Moana Oceania - Te Taumata Toi-a-Iwi

Moana Oceania

What are Moana Oceania arts?

Toluma‘anave Barbara Makuati-Afitu and Kolokesa U. Māhina-Tuai of Lagi-Maama Academy & Consultancy were commissioned by Te Taumata Toi-a-Iwi in January 2020 to carry out a scoping research on the arts of Moana Oceania. The name ‘Moana Oceania’ is used in place of the imposed and problematic term ‘Pacific’ to empower and privilege Indigenous languages and perspectives. It embodies worldviews that are strongly connected to Aotearoa New Zealand but have their roots in the wider Moana Oceania region.  Click here for the overview.

This report offers an insight into Indigenous worldviews of ‘what art is’ from different Moana Oceania communities living in Tāmaki Makaurau.  Of the 17 Moana Oceania island nations identified in the 2013 census, 15 have the majority of their population living in Tāmaki Makaurau. Nine of these communities are represented in the report; Cook Islands, Fiji, Hawai'i, Kiribati, Niue, Papua New Guinea, Rotuma, Solomon Islands and Tonga.

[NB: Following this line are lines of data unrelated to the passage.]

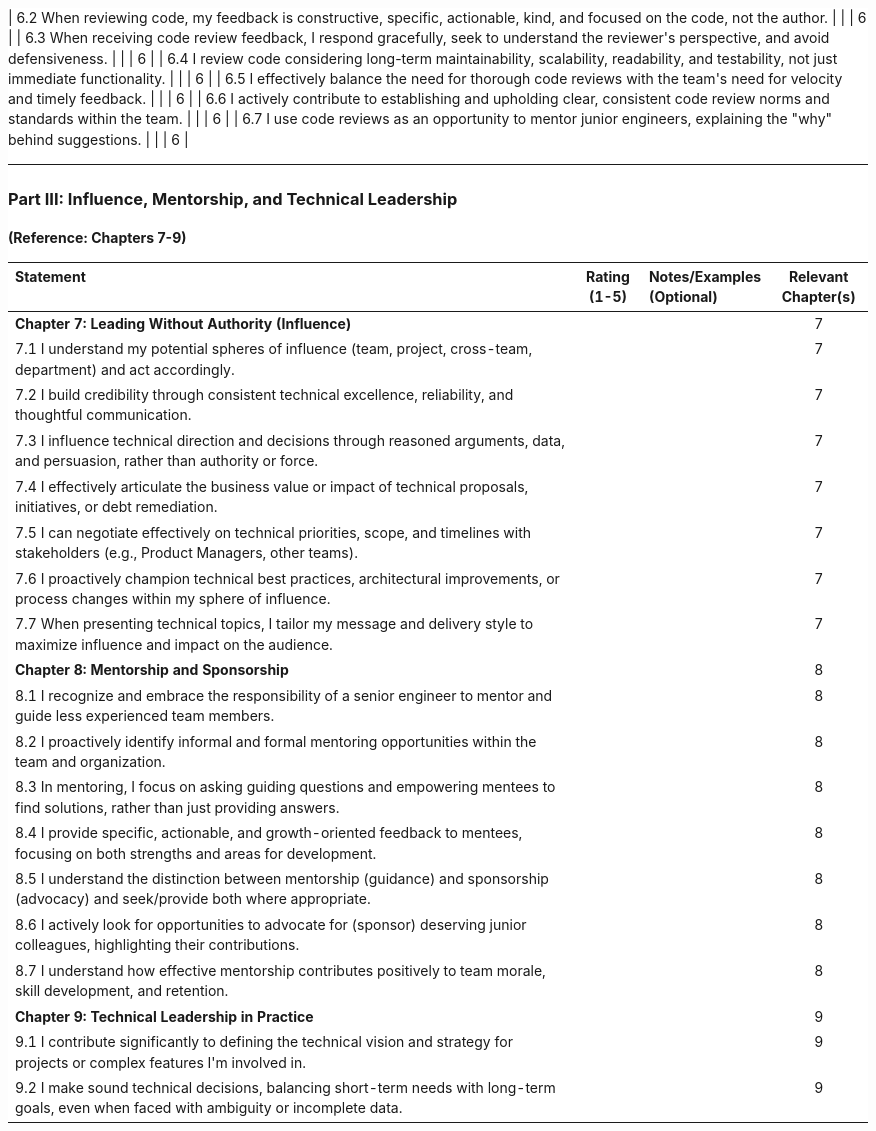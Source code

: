 | 6.2 When reviewing code, my feedback is constructive, specific, actionable, kind, and focused on the code, not the author.             |              |                           |          6          |
| 6.3 When receiving code review feedback, I respond gracefully, seek to understand the reviewer's perspective, and avoid defensiveness. |              |                           |          6          |
| 6.4 I review code considering long-term maintainability, scalability, readability, and testability, not just immediate functionality.  |              |                           |          6          |
| 6.5 I effectively balance the need for thorough code reviews with the team's need for velocity and timely feedback.                    |              |                           |          6          |
| 6.6 I actively contribute to establishing and upholding clear, consistent code review norms and standards within the team.             |              |                           |          6          |
| 6.7 I use code reviews as an opportunity to mentor junior engineers, explaining the "why" behind suggestions.                          |              |                           |          6          |

---

### Part III: Influence, Mentorship, and Technical Leadership

**(Reference: Chapters 7-9)**

| Statement                                                                                                                                         | Rating (1-5) | Notes/Examples (Optional) | Relevant Chapter(s) |
| :------------------------------------------------------------------------------------------------------------------------------------------------ | :----------: | :------------------------ | :-----------------: |
| **Chapter 7: Leading Without Authority (Influence)**                                                                                              |              |                           |          7          |
| 7.1 I understand my potential spheres of influence (team, project, cross-team, department) and act accordingly.                                   |              |                           |          7          |
| 7.2 I build credibility through consistent technical excellence, reliability, and thoughtful communication.                                       |              |                           |          7          |
| 7.3 I influence technical direction and decisions through reasoned arguments, data, and persuasion, rather than authority or force.               |              |                           |          7          |
| 7.4 I effectively articulate the business value or impact of technical proposals, initiatives, or debt remediation.                               |              |                           |          7          |
| 7.5 I can negotiate effectively on technical priorities, scope, and timelines with stakeholders (e.g., Product Managers, other teams).            |              |                           |          7          |
| 7.6 I proactively champion technical best practices, architectural improvements, or process changes within my sphere of influence.                |              |                           |          7          |
| 7.7 When presenting technical topics, I tailor my message and delivery style to maximize influence and impact on the audience.                    |              |                           |          7          |
| **Chapter 8: Mentorship and Sponsorship**                                                                                                         |              |                           |          8          |
| 8.1 I recognize and embrace the responsibility of a senior engineer to mentor and guide less experienced team members.                            |              |                           |          8          |
| 8.2 I proactively identify informal and formal mentoring opportunities within the team and organization.                                          |              |                           |          8          |
| 8.3 In mentoring, I focus on asking guiding questions and empowering mentees to find solutions, rather than just providing answers.               |              |                           |          8          |
| 8.4 I provide specific, actionable, and growth-oriented feedback to mentees, focusing on both strengths and areas for development.                |              |                           |          8          |
| 8.5 I understand the distinction between mentorship (guidance) and sponsorship (advocacy) and seek/provide both where appropriate.                |              |                           |          8          |
| 8.6 I actively look for opportunities to advocate for (sponsor) deserving junior colleagues, highlighting their contributions.                    |              |                           |          8          |
| 8.7 I understand how effective mentorship contributes positively to team morale, skill development, and retention.                                |              |                           |          8          |
| **Chapter 9: Technical Leadership in Practice**                                                                                                   |              |                           |          9          |
| 9.1 I contribute significantly to defining the technical vision and strategy for projects or complex features I'm involved in.                    |              |                           |          9          |
| 9.2 I make sound technical decisions, balancing short-term needs with long-term goals, even when faced with ambiguity or incomplete data.         |              |                           |          9          |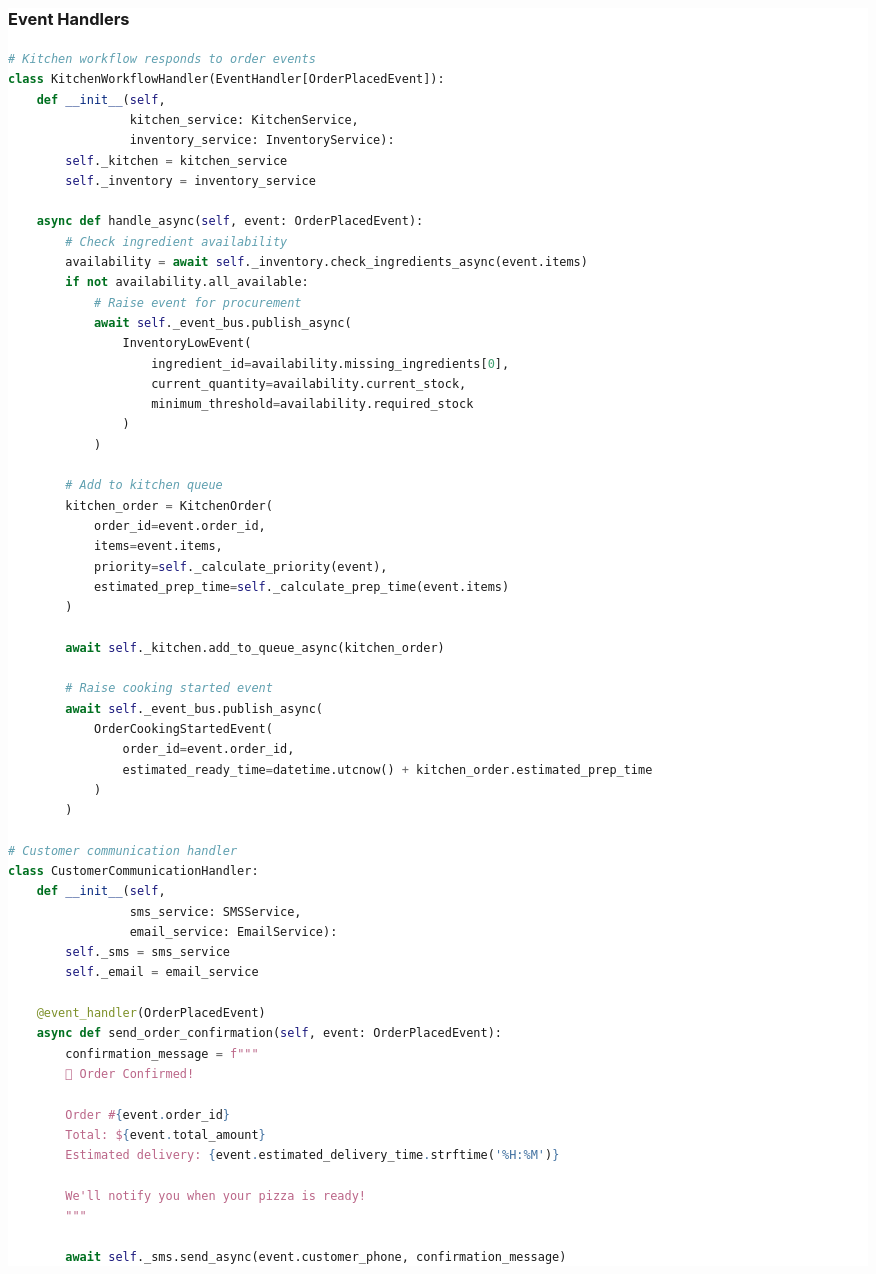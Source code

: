 ### Event Handlers

```python
# Kitchen workflow responds to order events
class KitchenWorkflowHandler(EventHandler[OrderPlacedEvent]):
    def __init__(self,
                 kitchen_service: KitchenService,
                 inventory_service: InventoryService):
        self._kitchen = kitchen_service
        self._inventory = inventory_service

    async def handle_async(self, event: OrderPlacedEvent):
        # Check ingredient availability
        availability = await self._inventory.check_ingredients_async(event.items)
        if not availability.all_available:
            # Raise event for procurement
            await self._event_bus.publish_async(
                InventoryLowEvent(
                    ingredient_id=availability.missing_ingredients[0],
                    current_quantity=availability.current_stock,
                    minimum_threshold=availability.required_stock
                )
            )

        # Add to kitchen queue
        kitchen_order = KitchenOrder(
            order_id=event.order_id,
            items=event.items,
            priority=self._calculate_priority(event),
            estimated_prep_time=self._calculate_prep_time(event.items)
        )

        await self._kitchen.add_to_queue_async(kitchen_order)

        # Raise cooking started event
        await self._event_bus.publish_async(
            OrderCookingStartedEvent(
                order_id=event.order_id,
                estimated_ready_time=datetime.utcnow() + kitchen_order.estimated_prep_time
            )
        )

# Customer communication handler
class CustomerCommunicationHandler:
    def __init__(self,
                 sms_service: SMSService,
                 email_service: EmailService):
        self._sms = sms_service
        self._email = email_service

    @event_handler(OrderPlacedEvent)
    async def send_order_confirmation(self, event: OrderPlacedEvent):
        confirmation_message = f"""
        🍕 Order Confirmed!

        Order #{event.order_id}
        Total: ${event.total_amount}
        Estimated delivery: {event.estimated_delivery_time.strftime('%H:%M')}

        We'll notify you when your pizza is ready!
        """

        await self._sms.send_async(event.customer_phone, confirmation_message)
```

The purpose of the report was to help address a knowledge gap in the mainstream arts sector of a more cross-cultural approach and understanding around what art is.

The research involved engaging directly with cultural experts from Moana Oceania communities (in Aotearoa and abroad) to find out how art is organised within and across all levels of their respective cultures. Lagi-Maama took an holistic approach to the work, recognising that knowledge does not exist outside of cultures and languages, and that all three components are inseparable, where knowledge is composed within the cultures and languages of Moana Oceania.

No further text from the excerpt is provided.